[Records contained in a dataset]
#####

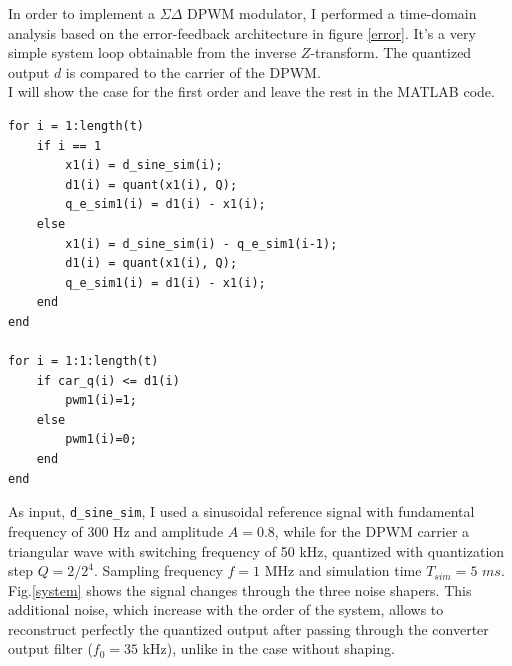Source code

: \documentclass[11pt,a4paper]{article}
\begin{document}
In order to implement a $\Sigma\Delta$ DPWM modulator, I performed a time-domain analysis based on the error-feedback architecture in figure \ref{error}. It's a very simple system loop obtainable from the inverse $Z$-transform. The quantized output $d$ is compared to the carrier of the DPWM. \\
I will show the case for the first order and leave the rest in the MATLAB code.
\begin{lstlisting}
for i = 1:length(t)
	if i == 1
		x1(i) = d_sine_sim(i);
		d1(i) = quant(x1(i), Q);
		q_e_sim1(i) = d1(i) - x1(i);
	else
		x1(i) = d_sine_sim(i) - q_e_sim1(i-1);
		d1(i) = quant(x1(i), Q);
		q_e_sim1(i) = d1(i) - x1(i);
	end
end
	
for i = 1:1:length(t)
	if car_q(i) <= d1(i)  
		pwm1(i)=1;
	else
		pwm1(i)=0;
	end
end
\end{lstlisting}
As input, \texttt{d\_sine\_sim}, I used a sinusoidal reference signal with fundamental frequency of 300 Hz and amplitude $A=0.8$, while for the DPWM carrier a triangular wave with switching frequency of 50 kHz, quantized with quantization step $Q=2/2^4$. Sampling frequency $f=1$ MHz and simulation time $T_{sim}=5$ $ms$. Fig.\ref{system} shows the signal changes through the three noise shapers.
This additional noise, which increase with the order of the system, allows to reconstruct perfectly the quantized output after passing through the converter output filter ($f_0=35$ kHz), unlike in the case without shaping.
\end{document}

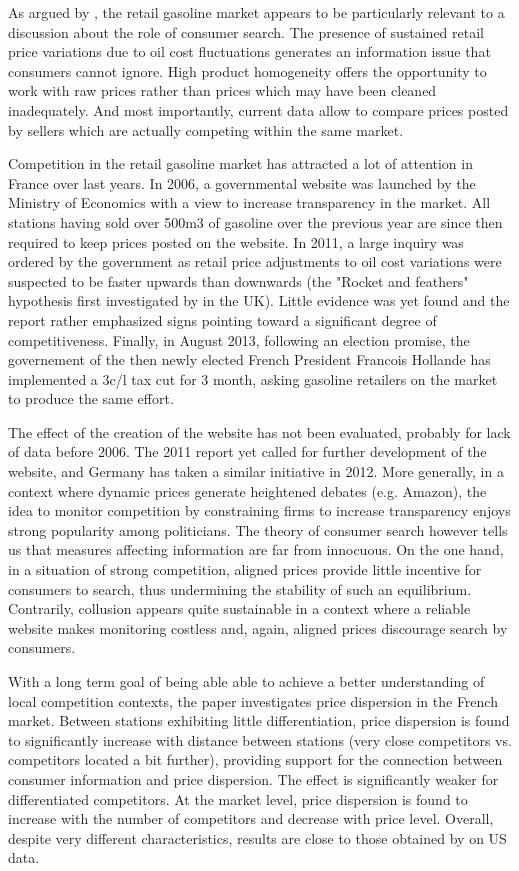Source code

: \documentclass[11pt]{article}
\begin{document}
As argued by \cite{TAP11}, the retail gasoline market appears to be particularly relevant to a discussion about the role of consumer search. The presence of sustained retail price variations due to oil cost fluctuations generates an information issue that consumers cannot ignore. High product homogeneity offers the opportunity to work with raw prices rather than prices which may have been cleaned inadequately. And most importantly, current data allow to compare prices posted by sellers which are actually competing within the same market.

Competition in the retail gasoline market has attracted a lot of attention in France over last years. In 2006, a governmental website was launched by the Ministry of Economics with a view to increase transparency in the market. All stations having sold over 500m3 of gasoline over the previous year are since then required to keep prices posted on the website. In 2011, a large inquiry was ordered by the government as retail price adjustments to oil cost variations were suspected to be faster upwards than downwards (the "Rocket and feathers" hypothesis first investigated by \cite{BAC91} in the UK). Little evidence was yet found and the report rather emphasized signs pointing toward a significant degree of competitiveness. Finally, in August 2013, following an election promise, the governement of the then newly elected French President Francois Hollande has implemented a 3c/l tax cut for 3 month, asking gasoline retailers on the market to produce the same effort.

The effect of the creation of the website has not been evaluated, probably for lack of data before 2006. The 2011 report yet called for further development of the website, and Germany has taken a similar initiative in 2012. More generally, in a context where dynamic prices generate heightened debates (e.g. Amazon), the idea to monitor competition by constraining firms to increase transparency enjoys strong popularity among politicians. The theory of consumer search however tells us that measures affecting information are far from innocuous. On the one hand, in a situation of strong competition, aligned prices provide little incentive for consumers to search, thus undermining the stability of such an equilibrium. Contrarily, collusion appears quite sustainable in a context where a reliable website makes monitoring costless and, again, aligned prices discourage search by consumers.

With a long term goal of being able able to achieve a better understanding of local competition contexts, the paper investigates price dispersion in the French market. Between stations exhibiting little differentiation, price dispersion is found to significantly increase with distance between stations (very close competitors vs. competitors located a bit further), providing support for the connection between consumer information and price dispersion. The effect is significantly weaker for differentiated competitors. At the market level, price dispersion is found to increase with the number of competitors and decrease with price level. Overall, despite very different characteristics, results are close to those obtained by \cite{TAP11} on US data.
\end{document}
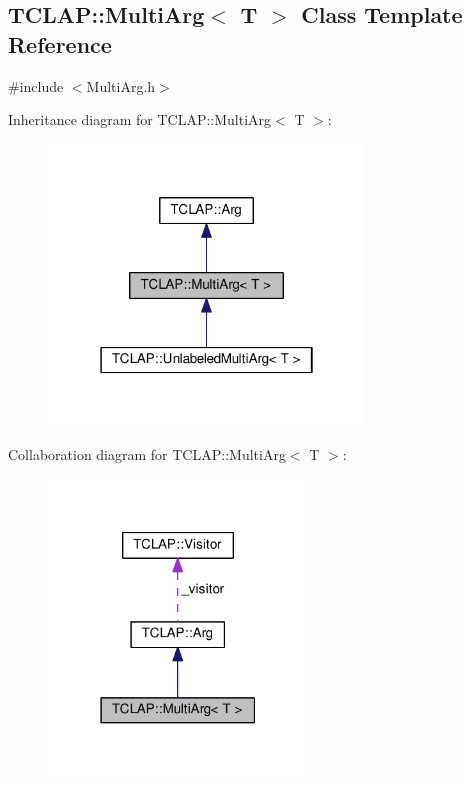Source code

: \hypertarget{classTCLAP_1_1MultiArg}{}\subsection{T\+C\+L\+AP\+:\+:Multi\+Arg$<$ T $>$ Class Template Reference}
\label{classTCLAP_1_1MultiArg}


{\ttfamily \#include $<$Multi\+Arg.\+h$>$}



Inheritance diagram for T\+C\+L\+AP\+:\+:Multi\+Arg$<$ T $>$\+:
\nopagebreak
\begin{figure}[H]
\begin{center}
\leavevmode
\includegraphics[width=238pt]{classTCLAP_1_1MultiArg__inherit__graph}
\end{center}
\end{figure}


Collaboration diagram for T\+C\+L\+AP\+:\+:Multi\+Arg$<$ T $>$\+:
\nopagebreak
\begin{figure}[H]
\begin{center}
\leavevmode
\includegraphics[width=195pt]{classTCLAP_1_1MultiArg__coll__graph}
\end{center}
\end{figure}

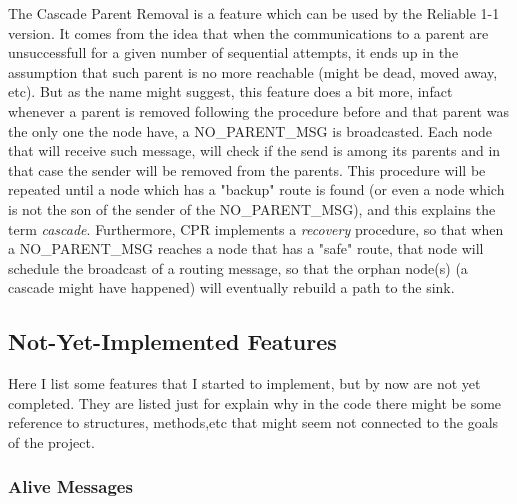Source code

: \documentclass{article}
\begin{document}
The Cascade Parent Removal is a feature which can be used by the Reliable 1-1 version. It comes from the idea that when the communications to a parent are unsuccessfull for a given number of sequential attempts, it ends up in the assumption that such parent is no more reachable (might be dead, moved away, etc). But as the name might suggest, this feature does a bit more, infact whenever a parent is removed following the procedure before and that parent was the only one the node have, a NO\_PARENT\_MSG is broadcasted. Each node that will receive such message, will check if the send is among its parents and in that case the sender will be removed from the parents. This procedure will be repeated until  a node which has a "backup" route is found (or even a node which is not the son of the sender of the NO\_PARENT\_MSG), and this explains the term \textit{cascade}.
Furthermore, CPR implements a \textit{recovery} procedure, so that when a NO\_PARENT\_MSG reaches a node that has a "safe" route, that node will schedule the broadcast of a routing message, so that the orphan node(s) (a cascade might have happened) will eventually rebuild a path to the sink.

	\subsection{Not-Yet-Implemented Features}
Here I list some features that I started to implement, but by now are not yet completed. They are listed just for explain why in the code there might be some reference to structures, methods,etc that might seem not connected to the goals of the project.

		\subsubsection{Alive Messages}
	
\end{document}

#####

- [The task] What lines above contain "includegraphics"? Copy them out.

- [Exercise output]
\includegraphics[width=238pt]{classTCLAP_1_1MultiArg__inherit__graph}
\includegraphics[width=195pt]{classTCLAP_1_1MultiArg__coll__graph}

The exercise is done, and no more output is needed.